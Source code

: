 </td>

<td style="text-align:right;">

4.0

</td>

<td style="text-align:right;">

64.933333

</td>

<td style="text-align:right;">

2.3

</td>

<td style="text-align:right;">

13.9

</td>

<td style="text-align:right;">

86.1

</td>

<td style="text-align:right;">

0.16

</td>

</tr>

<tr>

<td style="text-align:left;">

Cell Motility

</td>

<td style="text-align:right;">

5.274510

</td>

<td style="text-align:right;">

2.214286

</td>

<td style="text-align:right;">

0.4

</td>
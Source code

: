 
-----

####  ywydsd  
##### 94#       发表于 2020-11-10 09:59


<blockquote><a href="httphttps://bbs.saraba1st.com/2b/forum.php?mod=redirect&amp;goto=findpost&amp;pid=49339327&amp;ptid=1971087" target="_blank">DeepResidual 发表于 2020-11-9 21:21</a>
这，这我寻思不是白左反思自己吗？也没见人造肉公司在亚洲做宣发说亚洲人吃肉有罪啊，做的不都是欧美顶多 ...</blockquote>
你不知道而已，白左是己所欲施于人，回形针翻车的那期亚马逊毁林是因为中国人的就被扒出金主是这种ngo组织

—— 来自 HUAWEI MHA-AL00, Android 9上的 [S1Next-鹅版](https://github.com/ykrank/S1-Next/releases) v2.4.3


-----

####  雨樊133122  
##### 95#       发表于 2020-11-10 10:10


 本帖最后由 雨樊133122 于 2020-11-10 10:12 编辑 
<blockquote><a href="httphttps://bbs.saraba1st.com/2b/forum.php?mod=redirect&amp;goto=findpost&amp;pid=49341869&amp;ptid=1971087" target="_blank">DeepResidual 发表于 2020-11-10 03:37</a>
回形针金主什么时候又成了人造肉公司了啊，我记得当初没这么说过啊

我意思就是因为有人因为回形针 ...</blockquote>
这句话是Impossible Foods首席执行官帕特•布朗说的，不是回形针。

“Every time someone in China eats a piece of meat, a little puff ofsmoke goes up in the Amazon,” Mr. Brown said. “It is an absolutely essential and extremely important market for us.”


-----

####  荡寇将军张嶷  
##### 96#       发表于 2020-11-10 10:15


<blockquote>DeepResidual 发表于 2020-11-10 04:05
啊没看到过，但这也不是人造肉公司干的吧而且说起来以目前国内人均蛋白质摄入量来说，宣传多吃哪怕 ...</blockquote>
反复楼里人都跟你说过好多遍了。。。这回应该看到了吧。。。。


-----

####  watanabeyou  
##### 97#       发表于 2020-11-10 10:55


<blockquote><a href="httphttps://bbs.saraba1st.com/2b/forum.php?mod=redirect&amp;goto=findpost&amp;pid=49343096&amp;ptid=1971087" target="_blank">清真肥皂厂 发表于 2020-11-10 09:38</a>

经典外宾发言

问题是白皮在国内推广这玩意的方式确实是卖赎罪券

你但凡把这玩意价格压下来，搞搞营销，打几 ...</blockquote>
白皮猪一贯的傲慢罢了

- - - - -

Task statement.
Each line above where the word "target" occurs should be returned in full.

Answer box.
<blockquote><a href="httphttps://bbs.saraba1st.com/2b/forum.php?mod=redirect&amp;goto=findpost&amp;pid=49339327&amp;ptid=1971087" target="_blank">DeepResidual 发表于 2020-11-9 21:21</a>
<blockquote><a href="httphttps://bbs.saraba1st.com/2b/forum.php?mod=redirect&amp;goto=findpost&amp;pid=49341869&amp;ptid=1971087" target="_blank">DeepResidual 发表于 2020-11-10 03:37</a>
<blockquote><a href="httphttps://bbs.saraba1st.com/2b/forum.php?mod=redirect&amp;goto=findpost&amp;pid=49343096&amp;ptid=1971087" target="_blank">清真肥皂厂 发表于 2020-11-10 09:38</a>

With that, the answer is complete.